O presidente lembrou que a convenção já contribuiu para a recuperação de espécies como a baleia-jubarte e a tartaruga-verde, que estiveram à beira da extinção. Contudo, após quase cinco décadas, é natural e necessário que o tratado e seus princípios sejam atualizados para enfrentar os desafios ambientais contemporâneos. Essa necessidade de adaptação, como destacou o Campo Grande NEWS, reflete a dinâmica constante dos desafios ambientais globais.
Prioridades do Brasil na COP15 e a Declaração do Pantanal
Na parte programática de sua fala, Lula apresentou as três prioridades da presidência brasileira na COP15. A primeira visa alinhar o debate da conferência com os princípios já estabelecidos em outras convenções ambientais, como as do clima e da desertificação, enfatizando responsabilidades comuns, porém diferenciadas. Essa abordagem integrada busca sinergia entre diferentes acordos ambientais internacionais.
A segunda prioridade é de cunho financeiro: o Brasil buscará ampliar e mobilizar recursos financeiros, promovendo a criação de fundos e mecanismos multilaterais inovadores, com foco especial nos países em desenvolvimento. A terceira frente de atuação concentra-se em expandir o alcance político da Declaração do Pantanal, incentivando a adesão de mais países à proteção eficaz de espécies e rotas migratórias.

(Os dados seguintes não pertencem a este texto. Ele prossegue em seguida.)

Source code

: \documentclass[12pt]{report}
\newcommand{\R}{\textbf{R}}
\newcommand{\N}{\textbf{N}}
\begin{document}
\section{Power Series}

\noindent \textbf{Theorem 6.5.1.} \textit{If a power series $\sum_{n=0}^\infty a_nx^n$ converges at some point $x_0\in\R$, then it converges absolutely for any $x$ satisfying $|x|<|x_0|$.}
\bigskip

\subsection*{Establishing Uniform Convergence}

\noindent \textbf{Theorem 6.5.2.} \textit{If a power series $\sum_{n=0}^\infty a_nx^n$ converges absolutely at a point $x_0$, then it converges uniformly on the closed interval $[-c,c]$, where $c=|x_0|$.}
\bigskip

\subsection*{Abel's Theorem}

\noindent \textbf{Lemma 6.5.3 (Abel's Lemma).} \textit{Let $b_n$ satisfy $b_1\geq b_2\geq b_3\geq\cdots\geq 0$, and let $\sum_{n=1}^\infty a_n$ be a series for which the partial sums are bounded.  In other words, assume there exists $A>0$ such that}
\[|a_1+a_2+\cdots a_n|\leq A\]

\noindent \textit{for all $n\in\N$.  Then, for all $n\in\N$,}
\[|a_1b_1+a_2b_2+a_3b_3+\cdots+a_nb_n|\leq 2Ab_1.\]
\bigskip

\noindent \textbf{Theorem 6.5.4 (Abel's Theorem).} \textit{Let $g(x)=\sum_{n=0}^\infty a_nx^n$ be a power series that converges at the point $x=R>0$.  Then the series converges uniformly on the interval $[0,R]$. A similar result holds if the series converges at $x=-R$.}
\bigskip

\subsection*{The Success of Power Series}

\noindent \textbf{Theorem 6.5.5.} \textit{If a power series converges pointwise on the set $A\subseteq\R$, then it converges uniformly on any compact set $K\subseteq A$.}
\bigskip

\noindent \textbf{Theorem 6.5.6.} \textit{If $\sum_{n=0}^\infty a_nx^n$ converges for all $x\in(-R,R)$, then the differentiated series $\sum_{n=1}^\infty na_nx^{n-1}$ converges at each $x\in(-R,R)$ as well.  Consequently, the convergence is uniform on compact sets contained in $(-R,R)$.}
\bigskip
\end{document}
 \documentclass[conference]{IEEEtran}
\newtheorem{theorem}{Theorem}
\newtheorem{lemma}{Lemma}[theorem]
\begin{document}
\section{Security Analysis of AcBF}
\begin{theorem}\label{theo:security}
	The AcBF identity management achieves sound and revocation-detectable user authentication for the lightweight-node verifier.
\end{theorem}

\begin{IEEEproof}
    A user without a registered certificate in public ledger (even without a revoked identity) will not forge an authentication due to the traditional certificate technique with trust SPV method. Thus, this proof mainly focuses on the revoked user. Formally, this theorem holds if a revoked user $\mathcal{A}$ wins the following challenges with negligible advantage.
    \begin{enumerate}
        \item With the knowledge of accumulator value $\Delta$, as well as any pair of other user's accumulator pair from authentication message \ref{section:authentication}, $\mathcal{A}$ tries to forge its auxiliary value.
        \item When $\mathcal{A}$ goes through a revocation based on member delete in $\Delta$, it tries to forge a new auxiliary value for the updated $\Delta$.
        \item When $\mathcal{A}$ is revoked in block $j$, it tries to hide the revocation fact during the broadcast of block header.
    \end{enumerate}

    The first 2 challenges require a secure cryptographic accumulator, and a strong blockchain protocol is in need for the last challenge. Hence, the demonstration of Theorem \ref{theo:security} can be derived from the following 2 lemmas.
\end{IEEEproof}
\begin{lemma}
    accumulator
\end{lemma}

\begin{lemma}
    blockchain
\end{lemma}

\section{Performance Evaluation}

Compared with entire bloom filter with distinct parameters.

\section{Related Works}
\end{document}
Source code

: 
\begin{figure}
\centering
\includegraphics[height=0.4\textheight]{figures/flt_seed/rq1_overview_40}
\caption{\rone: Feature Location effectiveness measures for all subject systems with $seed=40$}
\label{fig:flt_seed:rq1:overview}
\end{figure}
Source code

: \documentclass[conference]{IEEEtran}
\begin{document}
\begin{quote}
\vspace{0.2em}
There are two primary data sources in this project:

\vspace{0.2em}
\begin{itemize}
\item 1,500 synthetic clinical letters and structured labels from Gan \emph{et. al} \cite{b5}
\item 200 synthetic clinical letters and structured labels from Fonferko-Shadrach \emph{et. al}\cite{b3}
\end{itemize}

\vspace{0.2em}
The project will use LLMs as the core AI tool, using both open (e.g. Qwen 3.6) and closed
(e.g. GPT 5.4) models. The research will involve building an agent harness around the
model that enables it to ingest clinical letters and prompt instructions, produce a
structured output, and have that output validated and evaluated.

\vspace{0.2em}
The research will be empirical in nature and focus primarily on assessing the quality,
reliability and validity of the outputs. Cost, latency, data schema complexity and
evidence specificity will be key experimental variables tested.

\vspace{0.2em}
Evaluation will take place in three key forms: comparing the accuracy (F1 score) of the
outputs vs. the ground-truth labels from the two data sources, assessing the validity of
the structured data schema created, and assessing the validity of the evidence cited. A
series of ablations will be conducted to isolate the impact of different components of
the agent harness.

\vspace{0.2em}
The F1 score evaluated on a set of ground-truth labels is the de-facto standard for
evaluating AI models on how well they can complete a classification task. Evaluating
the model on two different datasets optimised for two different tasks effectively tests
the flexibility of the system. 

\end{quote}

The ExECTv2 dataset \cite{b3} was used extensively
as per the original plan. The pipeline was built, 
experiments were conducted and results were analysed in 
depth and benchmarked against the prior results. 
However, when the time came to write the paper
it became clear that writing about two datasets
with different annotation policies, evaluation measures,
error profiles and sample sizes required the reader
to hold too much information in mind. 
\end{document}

A universalização desta declaração é vista como um passo crucial, conforme apontado pelo Campo Grande NEWS.
O Pantanal foi um eixo central do discurso, servindo não apenas como referência ambiental, mas também como argumento diplomático. Lula afirmou que não haverá prosperidade duradoura na América Latina sem a proteção da biodiversidade regional, conectando a conservação da natureza à própria estabilidade do continente. Corredores ecológicos, que se estendem da Amazônia aos Andes, são fundamentais para o equilíbrio climático global.
Cooperação regional e o reposicionamento ambiental do Brasil
A biodiversidade, para Lula, deixou de ser apenas uma pauta ecológica para se tornar parte integrante da discussão sobre o futuro econômico e político dos países. Por isso, defendeu não apenas recursos financeiros adequados, mas também a capacidade de articulação e gestão compartilhada entre os governos. A cooperação regional foi exemplificada com o memorando entre Brasil, Paraguai, Argentina, Bolívia e Uruguai para a preservação de aves migratórias, e com o Acordo de Escazú, considerado um marco na democracia ambiental.
A integração regional também foi reforçada com menções à Organização do Tratado de Cooperação Amazônica e à necessidade de ação coordenada contra crimes ambientais transfronteiriços, como a criação do Centro de Cooperação Policial Internacional da Amazônia. Lula aproveitou a ocasião para reposicionar a imagem ambiental do Brasil no exterior, contrastando a postura atual com o período anterior, quando a área ambiental enfrentava questionamentos profundos que impactavam relações econômicas e comerciais.
O presidente destacou os resultados ambientais recentes do governo, como a redução do desmatamento na Amazônia pela metade e no Cerrado em mais de 30%, além da diminuição de queimadas no Pantanal em mais de 90%. O Brasil foi recolocado no mapa dos esforços multilaterais ambientais, presidiu a COP30, lançou o Fundo Florestas Tropicais para Sempre e a Coalizão de Mercados de Carbono, colocando o desenvolvimento justo e sustentável no centro das discussões em fóruns como G20 e BRICS. Recentemente, o governo anunciou a criação de novas unidades de conservação e a expansão de áreas protegidas, reafirmando o compromisso de proteger 30% da área oceânica até 2030.